The Washington Post
Thursday , December 7, 2000 ; Page A01

'Superman' Meets Shining Path: Story of a CIA Success

By Charles Lane
Washington Post Staff Writer

At 8:45 p.m. on Sept. 12, 1992, a special Peruvian police undercover unit captured Abimael Guzman, leader of the fanatical Maoist guerrilla group known as Shining
Path, in his hideout on a quiet, middle-class street in Lima.

The fall of one of the 20th century's most elusive terrorists made headlines around the world and proved decisive in a war that had cost 25,000 lives since Shining
Path launched it in 1980. Many more might have died if Shining Path ever took power.

It was an astonishing achievement for Peru's police. "Superman" helped too.

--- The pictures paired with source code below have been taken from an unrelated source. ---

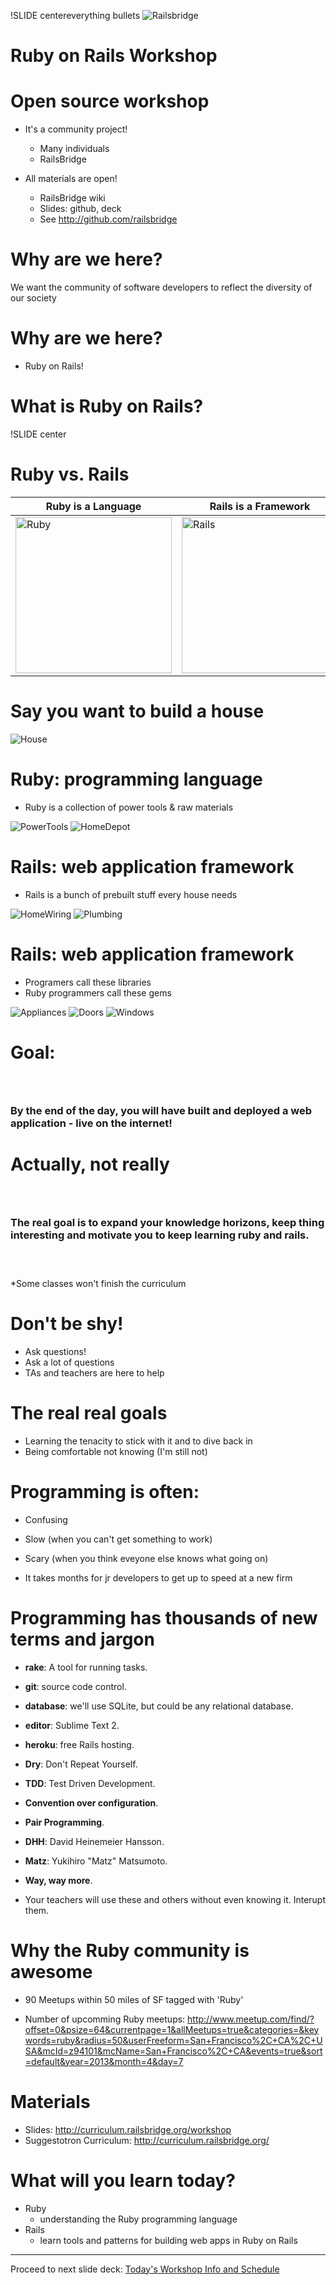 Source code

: !SLIDE centereverything bullets
![Railsbridge](img/railsbridge_logo.png)
# Ruby on Rails Workshop

<!SLIDE bullets>

# Open source workshop

* It's a community project!
  * Many individuals
  * RailsBridge

* All materials are open!
  * RailsBridge wiki
  * Slides: github, deck
  * See <http://github.com/railsbridge>

<!SLIDE bullets>
# Why are we here?
We want the community of software developers to reflect the diversity of our society

<!SLIDE bullets>
# Why are we here?
* Ruby on Rails!

<!SLIDE bullets>
# What is Ruby on Rails?

!SLIDE center
# Ruby vs. Rails

|Ruby is a Language | Rails is a Framework |
|----|-----|
| <img src="img/ruby-logo.jpg" alt="Ruby" width="250"> | <img src="img/rails_logo.jpg" alt="Rails" width="250"> |

<!SLIDE bullets>
# Say you want to build a house
![House](img/house.jpg)

<!SLIDE bullets>
# Ruby: programming language
* Ruby is a collection of power tools & raw materials

![PowerTools](img/power-tools.jpg)
![HomeDepot](img/home_depot.JPG)

<!SLIDE bullets>
# Rails: web application framework

* Rails is a bunch of prebuilt stuff every house needs

![HomeWiring](img/home-wiring.jpg)
![Plumbing](img/plumbing.jpg)


<!SLIDE bullets>
# Rails: web application framework
* Programers call these libraries
* Ruby programmers call these gems

![Appliances](img/appliances.jpg)
![Doors](img/doors.jpg)
![Windows](img/windows.jpg)


<!SLIDE bullets>
# Goal:
### &nbsp;
### By the end of the day, you will have built and deployed a web application - live on the internet!

<!SLIDE bullets>
# Actually, not really
### &nbsp;
### The real goal is to expand your knowledge horizons, keep thing interesting and motivate you to keep learning ruby and rails.

### &nbsp;
*Some classes won't finish the curriculum



<!SLIDE bullets>
# Don't be shy!
* Ask questions!
* Ask a lot of questions
* TAs and teachers are here to help

<!SLIDE bullets>
# The real real goals
* Learning the tenacity to stick with it and to dive back in
* Being comfortable not knowing  (I'm still not)

<!SLIDE bullets>
# Programming is often:
* Confusing
* Slow (when you can't get something to work)
* Scary (when you think eveyone else knows what going on)


* It takes months for jr developers to get up to speed at a new firm


<!SLIDE bullets>
# Programming has thousands of new terms and jargon
* **rake**: A tool for running tasks.
* **git**: source code control.
* **database**: we'll use SQLite, but could be any relational database.
* **editor**: Sublime Text 2.
* **heroku**: free Rails hosting.
* **Dry**: Don't Repeat Yourself.
* **TDD**: Test Driven Development.
* **Convention over configuration**.
* **Pair Programming**.
* **DHH**: David Heinemeier Hansson.
* **Matz**: Yukihiro "Matz" Matsumoto.
* **Way, way more**.

* Your teachers will use these and others without even knowing it. Interupt them.

<!SLIDE bullets>
# Why the Ruby community is awesome
* 90 Meetups within 50 miles of SF tagged with 'Ruby'

* Number of upcomming Ruby meetups:
<http://www.meetup.com/find/?offset=0&psize=64&currentpage=1&allMeetups=true&categories=&keywords=ruby&radius=50&userFreeform=San+Francisco%2C+CA%2C+USA&mcId=z94101&mcName=San+Francisco%2C+CA&events=true&sort=default&year=2013&month=4&day=7>


<!SLIDE bullets>
# Materials
* Slides: <http://curriculum.railsbridge.org/workshop>
* Suggestotron Curriculum: <http://curriculum.railsbridge.org/>

<!SLIDE bullets>
# What will you learn today?
* Ruby
  * understanding the Ruby programming language
* Rails
  * learn tools and patterns for building web apps in Ruby on Rails

---
Proceed to next slide deck: [Today's Workshop Info and Schedule](current)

"Superman" was the cops' nickname for a tall, dark-haired American who, they thought, resembled actor Christopher Reeve, and who served as their main contact in
the Central Intelligence Agency.

For months, Superman and personnel brought to Peru by the CIA had trained, equipped, financed and coached the detectives. When the cops needed cars, the CIA
paid for them; when they found a Shining Path document in English, Superman translated.

And when police radioed headquarters with word of Guzman's arrest, Superman was there to hear the news and join the celebration. Indeed, the U.S. government
found out before Peru's then-president, Alberto Fujimori, or his intelligence chief, Vladimiro Montesinos, did.

"They were very close to us," Benedicto Jimenez, who commanded the special police unit, said of the CIA, adding: "I think that without that support, it would have
been a bit difficult to get where we got."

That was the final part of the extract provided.